I want to raise a woman who can take care of herself and does not need people to do things for her. I want her to play sports..not just sports that were traditionally for women. I want her to love science and math. I want her to be a fortune 500 CEO or something that shows how powerful a woman can be. No, I don’t want her to be a politician.
I want her to know she has options. I want her to be happy and successful at whatever she wants to do. I want her to know she can do it.
It’s such a delicate balance because I also believe in showing your kids as much love as possible. I believe that children should know that they’re loved, even when they’re doing things you do not like.
So I tell her often that I love her. I give her hugs and kisses often. And when she wants to dance I dance. And I cannot dance.
If she does get in trouble I do punish her and scold her but I also let her know I love her.
Why Do I Tell You This?
I can be tough on her.
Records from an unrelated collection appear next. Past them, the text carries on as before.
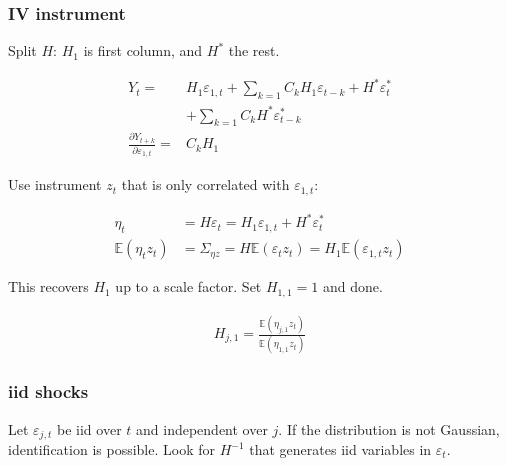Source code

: \subsubsection{IV instrument}

Split $H$: $H_1$ is first column, and $H^*$ the rest.

\begin{align*}
    Y_t=&H_1 \varepsilon_{1, t}+\sum_{k=1} C_k H_1 \varepsilon_{t-k}+H^* \varepsilon_t^* \\
    &+\sum_{k=1} C_k H^* \varepsilon_{t-k}^* \\
    \frac{\partial Y_{t+k}}{\partial \varepsilon_{1, t}} =&C_k H_1
\end{align*}

Use instrument $z_t$ that is only correlated with $\varepsilon_{1,t}$:

\begin{align*}
    \eta_t&=H \varepsilon_t=H_1 \varepsilon_{1, t}+H^* \varepsilon_t^* \\
    \mathbb{E}\left(\eta_t z_t\right)&=\Sigma_{\eta z}=H \mathbb{E}\left(\varepsilon_t z_t\right)=H_1 \mathbb{E}\left(\varepsilon_{1, t} z_t\right)
\end{align*}

This recovers $H_1$ up to a scale factor. Set $H_{1,1} = 1$ and done.

\begin{align}
    H_{j, 1}=\frac{\mathbb{E}\left(\eta_{j, 1} z_t\right)}{\mathbb{E}\left(\eta_{1,1} z_t\right)}
\end{align}

\subsubsection{iid shocks}

Let $\varepsilon_{j,t}$ be iid over $t$ and independent over $j$. If the distribution is not Gaussian, identification is possible.
Look for $H^{-1}$ that generates iid variables in $\varepsilon_t$.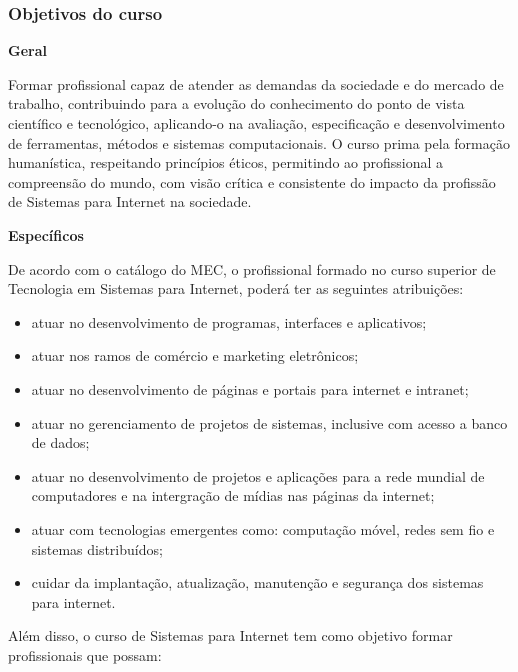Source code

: 
\subsubsection{Objetivos do curso}

\textbf{Geral}

\vspace{5mm}
Formar profissional capaz de atender as demandas da sociedade e do mercado de trabalho, contribuindo para a evolução do conhecimento do ponto de vista científico e tecnológico, aplicando-o na avaliação, especificação e desenvolvimento de ferramentas, métodos e sistemas computacionais. O curso prima pela formação humanística, respeitando princípios éticos, permitindo ao profissional a compreensão do mundo, com visão crítica e consistente do impacto da profissão de Sistemas para Internet na sociedade.

\vspace{5mm}
\textbf{Específicos}

\vspace{5mm}

De acordo com o cat\'alogo do MEC, o profissional formado no curso superior de Tecnologia em Sistemas para Internet, poder\'a ter as seguintes atribui\c{c}\~oes:

\begin{itemize}

\item atuar no desenvolvimento de programas, interfaces e aplicativos;
\item atuar nos ramos de com\'ercio e marketing eletr\^onicos;
\item atuar no desenvolvimento de p\'aginas e portais para internet e intranet;
\item atuar no gerenciamento de projetos de sistemas, inclusive com acesso a banco de dados;
\item atuar no desenvolvimento de projetos e aplica\c{c}\~oes para a rede mundial de computadores e na intergra\c{c}\~ao de m\'idias nas p\'aginas da internet;
\item atuar com tecnologias emergentes como: computa\c{c}\~ao m\'ovel, redes sem fio e sistemas distribu\'idos;
\item cuidar da implanta\c{c}\~ao, atualiza\c{c}\~ao, manuten\c{c}\~ao e seguran\c{c}a dos sistemas para internet.
\end{itemize}

Al\'em disso, o curso de Sistemas para Internet tem como objetivo formar profissionais que possam:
What I mean is she often asks me, her brother or her grandfather to do things for her. Look for something, get something, help her with something. Things that she is capable of doing. I almost always tell her no because I want her to do things herself. I know she is capable. She knows she is capable. She just does not want to do them.
I told you she is tough.
I believe this is an important lesson. It’s important for two reasons.
Kids need to hear “No”. I see a lot of parents say “Yes” simply to avoid a conflict, especially in public. This does not fly in my house. No means no. It does not always go smoothly but eventually, it will sink in. There are consequences to the public (or private) displays of conflict. Tantrums are corrected.
The life lesson is you will not always get your way. In fact, most of the time you will not get your way. You have to accept that and move on. The only thing worse than a child throwing a tantrum in public is a 20 something-year-old who thinks they’re entitled to anything and everything just because.
Back to Izzy. She does not really throw tantrums in public but at home, she will put up a fight. I will hold my ground because I want her to learn that she is more than capable of doing anything for herself. I want her to be able to accept no for an answer.
She needs to know she can succeed at whatever task she is challenged with, no matter how minor or major. She also needs to know that we have her back so I will tell her it is OK to ask for help. I still will not do it for her but I will help.
Today, she had a case of the Mondays.
Back to School is Almost Here
My kids go back to school two weeks from today. Why do parents get excited for back to school?
I don’t like it. I feel as though Summer vacation was longer when I was a kid. My son had exactly two months this year. It was over almost as soon as it started.
I like having the kids around to play with, to watch Voltron or Power Rangers or Paw Patrol with, to practice baseball or just talk. I like saying let’s go hiking in the middle of the day on Wednesday.
I don’t like making sure we get to the bus stop on time. I don’t like dragging my kids out of bed. Isaiah is an early bird anyway but Izzy..I told you Izzy is my twin. I was a night owl most of my life. If it was not double digits on the clock chances are I was still sleeping.
These days I am lucky if I get to sleep until 7:30 am.
The house is too quiet when they’re not here. It’s eerie. I like the noise (not the fighting). The highlight of my day during the school year is when they get home from school.
I secretly like snow days, especially the fake snow days. We seem to have a lot of those fake snow days lately. They predict a lot of snow, the school systems panic and close, and nothing happens. No school for the kids and no shoveling for me.
But then the following Summer shrinks.
I just don’t understand why parents cannot wait for back to school. I count the days til the next vacation or even the long weekends. Thankfully the first one is Labor Day weekend.
Well, I guess I better make the best of the next two weeks.
And the Yankees just lost to the Mets. I guess they have a case of the Mondays too.
I’d love to hear your thoughts. Do you like or dislike back to school?